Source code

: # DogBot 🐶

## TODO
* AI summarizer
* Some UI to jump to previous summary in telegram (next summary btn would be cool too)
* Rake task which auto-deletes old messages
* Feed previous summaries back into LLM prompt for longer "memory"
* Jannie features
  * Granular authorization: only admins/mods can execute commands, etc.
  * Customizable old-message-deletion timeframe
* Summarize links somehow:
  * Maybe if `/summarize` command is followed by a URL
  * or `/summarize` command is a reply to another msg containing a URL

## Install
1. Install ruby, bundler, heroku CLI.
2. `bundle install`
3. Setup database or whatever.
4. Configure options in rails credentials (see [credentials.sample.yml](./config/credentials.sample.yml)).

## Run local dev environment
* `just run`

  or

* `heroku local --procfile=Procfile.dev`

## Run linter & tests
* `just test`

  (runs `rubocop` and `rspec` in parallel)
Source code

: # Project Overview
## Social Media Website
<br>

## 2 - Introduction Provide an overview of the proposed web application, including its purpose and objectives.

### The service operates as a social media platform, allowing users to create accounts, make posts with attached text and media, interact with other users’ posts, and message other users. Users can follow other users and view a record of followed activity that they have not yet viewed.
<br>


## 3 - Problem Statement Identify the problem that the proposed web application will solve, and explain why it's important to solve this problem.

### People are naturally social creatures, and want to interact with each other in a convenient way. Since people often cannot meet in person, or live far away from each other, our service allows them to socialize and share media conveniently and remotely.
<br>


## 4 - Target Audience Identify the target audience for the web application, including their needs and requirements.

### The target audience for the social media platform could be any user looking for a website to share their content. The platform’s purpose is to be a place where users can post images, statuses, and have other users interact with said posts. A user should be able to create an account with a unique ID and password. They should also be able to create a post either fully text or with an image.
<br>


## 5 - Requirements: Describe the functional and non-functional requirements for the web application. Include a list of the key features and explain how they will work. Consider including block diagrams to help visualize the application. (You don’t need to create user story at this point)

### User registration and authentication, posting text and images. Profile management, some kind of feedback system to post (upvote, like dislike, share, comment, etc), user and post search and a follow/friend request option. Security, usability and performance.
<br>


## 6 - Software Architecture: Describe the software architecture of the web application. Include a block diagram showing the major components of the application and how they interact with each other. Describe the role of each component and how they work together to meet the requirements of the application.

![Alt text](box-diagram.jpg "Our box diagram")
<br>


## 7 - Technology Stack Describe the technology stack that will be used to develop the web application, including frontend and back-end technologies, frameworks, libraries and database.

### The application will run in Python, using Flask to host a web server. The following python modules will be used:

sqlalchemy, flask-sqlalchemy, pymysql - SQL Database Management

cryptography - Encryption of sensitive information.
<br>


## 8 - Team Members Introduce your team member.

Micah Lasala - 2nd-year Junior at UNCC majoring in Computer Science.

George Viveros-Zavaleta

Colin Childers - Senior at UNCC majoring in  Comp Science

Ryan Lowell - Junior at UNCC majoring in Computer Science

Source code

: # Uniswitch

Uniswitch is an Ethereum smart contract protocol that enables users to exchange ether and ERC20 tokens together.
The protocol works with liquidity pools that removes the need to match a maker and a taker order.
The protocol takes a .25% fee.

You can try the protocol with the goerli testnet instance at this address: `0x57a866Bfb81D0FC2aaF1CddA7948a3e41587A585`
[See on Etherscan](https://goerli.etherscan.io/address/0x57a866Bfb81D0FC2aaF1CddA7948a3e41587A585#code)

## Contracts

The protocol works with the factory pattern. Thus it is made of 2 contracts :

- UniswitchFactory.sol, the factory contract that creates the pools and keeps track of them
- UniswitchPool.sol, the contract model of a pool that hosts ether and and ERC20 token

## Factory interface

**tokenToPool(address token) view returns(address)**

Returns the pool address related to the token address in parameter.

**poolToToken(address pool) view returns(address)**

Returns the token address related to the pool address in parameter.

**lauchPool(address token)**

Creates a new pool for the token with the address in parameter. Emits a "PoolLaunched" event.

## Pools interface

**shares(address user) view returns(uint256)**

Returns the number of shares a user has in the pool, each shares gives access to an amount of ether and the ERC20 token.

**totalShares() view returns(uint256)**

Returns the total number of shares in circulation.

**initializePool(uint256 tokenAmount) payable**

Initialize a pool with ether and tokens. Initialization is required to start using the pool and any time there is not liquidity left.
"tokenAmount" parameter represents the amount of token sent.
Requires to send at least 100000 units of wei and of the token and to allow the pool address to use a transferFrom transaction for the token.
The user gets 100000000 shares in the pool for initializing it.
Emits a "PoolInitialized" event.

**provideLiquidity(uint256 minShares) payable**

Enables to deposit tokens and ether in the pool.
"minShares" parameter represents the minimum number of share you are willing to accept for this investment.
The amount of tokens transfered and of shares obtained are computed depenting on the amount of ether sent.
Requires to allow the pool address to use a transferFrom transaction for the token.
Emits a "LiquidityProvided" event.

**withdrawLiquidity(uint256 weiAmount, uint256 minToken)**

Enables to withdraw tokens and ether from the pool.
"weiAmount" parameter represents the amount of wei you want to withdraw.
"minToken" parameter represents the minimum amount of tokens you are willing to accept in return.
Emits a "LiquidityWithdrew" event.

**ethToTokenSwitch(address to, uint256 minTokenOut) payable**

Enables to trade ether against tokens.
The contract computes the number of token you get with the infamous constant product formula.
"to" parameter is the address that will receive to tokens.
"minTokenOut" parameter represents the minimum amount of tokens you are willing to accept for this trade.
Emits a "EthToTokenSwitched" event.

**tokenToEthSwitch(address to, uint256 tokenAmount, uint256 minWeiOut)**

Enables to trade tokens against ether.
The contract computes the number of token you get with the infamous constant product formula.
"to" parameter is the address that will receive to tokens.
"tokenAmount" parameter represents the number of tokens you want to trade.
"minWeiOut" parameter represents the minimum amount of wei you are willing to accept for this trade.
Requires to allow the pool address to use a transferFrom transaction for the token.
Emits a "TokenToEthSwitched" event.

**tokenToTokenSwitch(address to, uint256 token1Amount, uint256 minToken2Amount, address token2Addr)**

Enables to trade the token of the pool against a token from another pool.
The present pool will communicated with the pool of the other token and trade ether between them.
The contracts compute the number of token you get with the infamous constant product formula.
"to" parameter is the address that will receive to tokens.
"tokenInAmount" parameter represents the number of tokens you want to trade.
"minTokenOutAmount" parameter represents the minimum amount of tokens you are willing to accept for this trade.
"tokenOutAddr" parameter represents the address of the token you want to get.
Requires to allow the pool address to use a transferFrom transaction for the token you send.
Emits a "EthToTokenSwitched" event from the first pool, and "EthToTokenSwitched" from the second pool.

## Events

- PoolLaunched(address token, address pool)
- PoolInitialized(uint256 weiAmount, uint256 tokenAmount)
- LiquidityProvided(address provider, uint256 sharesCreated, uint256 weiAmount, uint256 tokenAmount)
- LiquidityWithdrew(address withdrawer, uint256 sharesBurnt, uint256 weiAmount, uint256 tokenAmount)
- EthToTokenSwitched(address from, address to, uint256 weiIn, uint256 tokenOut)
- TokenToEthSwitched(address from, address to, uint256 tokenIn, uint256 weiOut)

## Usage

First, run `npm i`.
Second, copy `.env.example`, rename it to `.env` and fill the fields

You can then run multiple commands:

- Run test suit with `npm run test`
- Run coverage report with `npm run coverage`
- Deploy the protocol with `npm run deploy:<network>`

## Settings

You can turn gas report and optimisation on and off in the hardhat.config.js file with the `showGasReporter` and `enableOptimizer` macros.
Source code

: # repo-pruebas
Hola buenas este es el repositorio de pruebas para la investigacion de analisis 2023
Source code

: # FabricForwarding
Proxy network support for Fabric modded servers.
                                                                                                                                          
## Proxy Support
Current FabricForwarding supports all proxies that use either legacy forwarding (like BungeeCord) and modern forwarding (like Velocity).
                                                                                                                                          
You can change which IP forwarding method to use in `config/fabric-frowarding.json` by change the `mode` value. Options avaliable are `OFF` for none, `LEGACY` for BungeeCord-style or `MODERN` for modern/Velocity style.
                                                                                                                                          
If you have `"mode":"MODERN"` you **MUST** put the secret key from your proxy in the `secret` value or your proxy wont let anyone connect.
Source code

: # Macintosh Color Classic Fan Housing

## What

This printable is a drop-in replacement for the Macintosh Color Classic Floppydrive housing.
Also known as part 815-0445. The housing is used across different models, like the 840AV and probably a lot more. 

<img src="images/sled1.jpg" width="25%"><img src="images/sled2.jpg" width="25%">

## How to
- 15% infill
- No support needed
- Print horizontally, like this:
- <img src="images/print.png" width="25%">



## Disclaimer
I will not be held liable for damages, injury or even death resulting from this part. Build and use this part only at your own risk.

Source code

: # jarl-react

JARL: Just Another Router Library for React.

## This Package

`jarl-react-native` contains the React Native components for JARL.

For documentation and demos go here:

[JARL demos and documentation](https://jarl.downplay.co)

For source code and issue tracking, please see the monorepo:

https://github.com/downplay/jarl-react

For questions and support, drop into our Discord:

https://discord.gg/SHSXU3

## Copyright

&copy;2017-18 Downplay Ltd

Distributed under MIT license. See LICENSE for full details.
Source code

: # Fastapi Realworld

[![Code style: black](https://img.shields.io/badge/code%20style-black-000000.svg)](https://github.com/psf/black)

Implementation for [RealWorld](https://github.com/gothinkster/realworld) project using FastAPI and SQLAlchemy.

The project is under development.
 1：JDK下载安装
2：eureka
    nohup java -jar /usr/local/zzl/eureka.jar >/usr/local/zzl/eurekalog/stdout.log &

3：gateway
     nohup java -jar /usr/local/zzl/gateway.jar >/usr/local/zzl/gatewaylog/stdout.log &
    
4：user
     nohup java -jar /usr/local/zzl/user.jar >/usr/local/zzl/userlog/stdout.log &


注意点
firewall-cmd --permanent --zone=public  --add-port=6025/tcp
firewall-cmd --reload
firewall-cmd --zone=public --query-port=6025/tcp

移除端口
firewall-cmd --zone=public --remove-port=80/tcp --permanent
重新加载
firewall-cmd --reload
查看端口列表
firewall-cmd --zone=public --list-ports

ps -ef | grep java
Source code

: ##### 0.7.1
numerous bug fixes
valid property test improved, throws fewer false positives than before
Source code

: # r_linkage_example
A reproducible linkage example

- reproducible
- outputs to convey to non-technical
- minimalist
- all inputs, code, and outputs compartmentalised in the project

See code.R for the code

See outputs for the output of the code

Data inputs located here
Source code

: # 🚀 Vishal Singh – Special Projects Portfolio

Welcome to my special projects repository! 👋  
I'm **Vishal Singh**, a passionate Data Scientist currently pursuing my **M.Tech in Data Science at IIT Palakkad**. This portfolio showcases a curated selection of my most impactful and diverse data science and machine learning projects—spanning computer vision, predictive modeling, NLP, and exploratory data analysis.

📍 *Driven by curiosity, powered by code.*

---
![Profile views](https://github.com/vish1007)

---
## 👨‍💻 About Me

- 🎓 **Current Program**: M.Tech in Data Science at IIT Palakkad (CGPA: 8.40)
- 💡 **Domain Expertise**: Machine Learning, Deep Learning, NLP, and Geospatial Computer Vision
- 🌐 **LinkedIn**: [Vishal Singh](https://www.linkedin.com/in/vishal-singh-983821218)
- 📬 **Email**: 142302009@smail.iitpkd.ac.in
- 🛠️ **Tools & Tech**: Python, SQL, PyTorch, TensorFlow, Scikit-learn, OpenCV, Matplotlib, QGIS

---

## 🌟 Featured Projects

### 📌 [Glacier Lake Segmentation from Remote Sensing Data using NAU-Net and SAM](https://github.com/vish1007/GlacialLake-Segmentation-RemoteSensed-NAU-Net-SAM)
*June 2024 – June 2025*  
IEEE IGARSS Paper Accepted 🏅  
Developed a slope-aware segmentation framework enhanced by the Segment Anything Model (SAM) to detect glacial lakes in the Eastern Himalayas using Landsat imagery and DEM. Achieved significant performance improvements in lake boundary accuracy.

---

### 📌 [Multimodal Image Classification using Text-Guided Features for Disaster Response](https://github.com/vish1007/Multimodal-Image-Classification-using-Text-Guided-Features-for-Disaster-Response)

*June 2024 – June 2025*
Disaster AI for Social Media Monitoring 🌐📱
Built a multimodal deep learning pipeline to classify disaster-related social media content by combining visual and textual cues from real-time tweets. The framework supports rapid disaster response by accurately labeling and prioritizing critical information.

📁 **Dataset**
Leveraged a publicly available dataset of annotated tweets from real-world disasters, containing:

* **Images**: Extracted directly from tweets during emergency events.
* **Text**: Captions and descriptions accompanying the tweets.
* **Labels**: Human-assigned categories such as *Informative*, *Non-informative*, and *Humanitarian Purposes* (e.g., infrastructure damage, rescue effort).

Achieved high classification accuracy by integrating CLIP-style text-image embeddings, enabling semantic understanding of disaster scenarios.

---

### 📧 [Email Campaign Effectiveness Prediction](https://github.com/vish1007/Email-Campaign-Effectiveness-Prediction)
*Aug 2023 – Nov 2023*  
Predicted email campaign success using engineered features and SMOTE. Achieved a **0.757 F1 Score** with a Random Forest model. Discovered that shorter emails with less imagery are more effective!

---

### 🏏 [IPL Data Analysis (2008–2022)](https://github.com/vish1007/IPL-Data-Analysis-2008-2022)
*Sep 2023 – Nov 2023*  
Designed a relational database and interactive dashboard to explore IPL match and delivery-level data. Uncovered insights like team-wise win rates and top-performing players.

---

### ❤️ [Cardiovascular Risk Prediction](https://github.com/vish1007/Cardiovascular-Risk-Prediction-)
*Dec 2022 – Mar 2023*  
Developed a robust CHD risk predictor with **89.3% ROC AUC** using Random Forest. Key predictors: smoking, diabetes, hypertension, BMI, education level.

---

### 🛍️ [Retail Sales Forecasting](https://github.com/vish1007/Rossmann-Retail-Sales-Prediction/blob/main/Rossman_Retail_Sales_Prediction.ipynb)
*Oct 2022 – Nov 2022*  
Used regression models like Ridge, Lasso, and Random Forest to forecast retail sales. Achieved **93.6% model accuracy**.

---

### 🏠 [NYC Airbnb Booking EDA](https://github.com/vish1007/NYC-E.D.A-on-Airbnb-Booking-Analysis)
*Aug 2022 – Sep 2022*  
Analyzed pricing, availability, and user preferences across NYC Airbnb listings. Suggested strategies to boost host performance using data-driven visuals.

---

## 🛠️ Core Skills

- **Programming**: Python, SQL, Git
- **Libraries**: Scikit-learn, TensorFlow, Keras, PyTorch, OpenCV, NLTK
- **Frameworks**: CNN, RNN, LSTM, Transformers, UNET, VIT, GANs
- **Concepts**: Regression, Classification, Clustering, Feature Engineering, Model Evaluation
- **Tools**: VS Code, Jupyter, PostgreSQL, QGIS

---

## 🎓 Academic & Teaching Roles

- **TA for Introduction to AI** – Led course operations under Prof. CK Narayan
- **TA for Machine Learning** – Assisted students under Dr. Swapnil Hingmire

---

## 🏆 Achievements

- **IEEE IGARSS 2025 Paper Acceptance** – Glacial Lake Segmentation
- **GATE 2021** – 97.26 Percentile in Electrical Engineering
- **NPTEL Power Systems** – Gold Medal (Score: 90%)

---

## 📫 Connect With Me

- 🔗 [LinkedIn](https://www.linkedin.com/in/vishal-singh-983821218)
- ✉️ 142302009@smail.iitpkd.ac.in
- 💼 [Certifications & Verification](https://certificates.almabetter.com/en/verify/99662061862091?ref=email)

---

** Directions **
From the entries, find how many lines contain "which" and give the number alone.

** Solution to the exercise **
2